• _Your task_: Every line of the records below that has the word "supports" should be copied.

• _Data records_:
:::
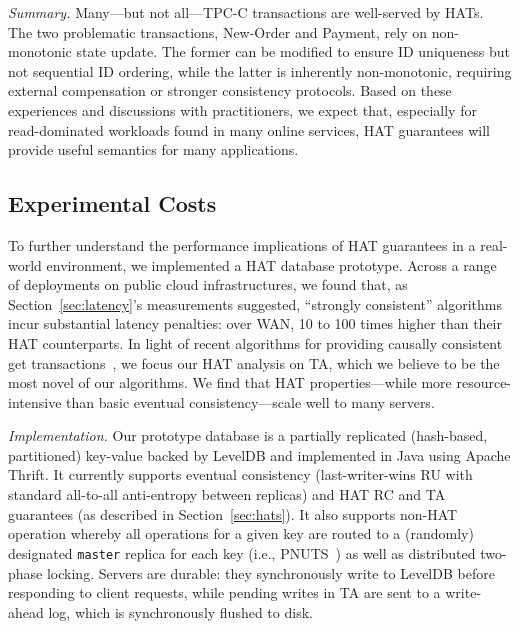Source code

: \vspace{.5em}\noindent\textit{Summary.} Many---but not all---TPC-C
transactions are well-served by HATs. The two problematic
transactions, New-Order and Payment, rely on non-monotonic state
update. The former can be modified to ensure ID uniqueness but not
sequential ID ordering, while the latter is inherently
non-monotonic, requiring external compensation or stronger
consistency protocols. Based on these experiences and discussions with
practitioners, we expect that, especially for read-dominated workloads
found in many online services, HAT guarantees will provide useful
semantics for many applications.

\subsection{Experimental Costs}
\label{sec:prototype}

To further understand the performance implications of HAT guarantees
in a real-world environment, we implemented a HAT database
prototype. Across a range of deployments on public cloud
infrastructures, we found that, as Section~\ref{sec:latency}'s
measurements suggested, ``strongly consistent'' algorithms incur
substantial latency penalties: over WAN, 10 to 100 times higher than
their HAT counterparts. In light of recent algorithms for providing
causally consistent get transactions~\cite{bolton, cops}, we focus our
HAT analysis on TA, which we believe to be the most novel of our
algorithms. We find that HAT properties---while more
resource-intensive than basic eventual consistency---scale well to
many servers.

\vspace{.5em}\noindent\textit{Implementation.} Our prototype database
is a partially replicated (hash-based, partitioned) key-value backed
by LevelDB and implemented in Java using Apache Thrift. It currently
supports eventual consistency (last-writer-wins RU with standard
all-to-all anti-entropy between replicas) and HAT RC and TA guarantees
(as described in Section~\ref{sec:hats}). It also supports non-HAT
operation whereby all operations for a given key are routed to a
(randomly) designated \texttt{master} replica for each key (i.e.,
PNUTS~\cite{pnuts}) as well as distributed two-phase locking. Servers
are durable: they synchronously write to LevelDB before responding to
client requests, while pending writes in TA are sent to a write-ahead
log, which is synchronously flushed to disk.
:::
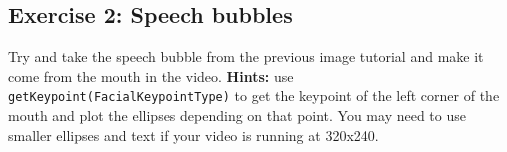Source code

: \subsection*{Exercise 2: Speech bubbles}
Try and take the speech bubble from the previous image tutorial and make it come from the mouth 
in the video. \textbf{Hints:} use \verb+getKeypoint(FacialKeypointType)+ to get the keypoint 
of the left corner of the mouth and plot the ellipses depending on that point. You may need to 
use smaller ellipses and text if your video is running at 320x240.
:::
• _Expected answer_:
supports eventual consistency (last-writer-wins RU with standard
(as described in Section~\ref{sec:hats}). It also supports non-HAT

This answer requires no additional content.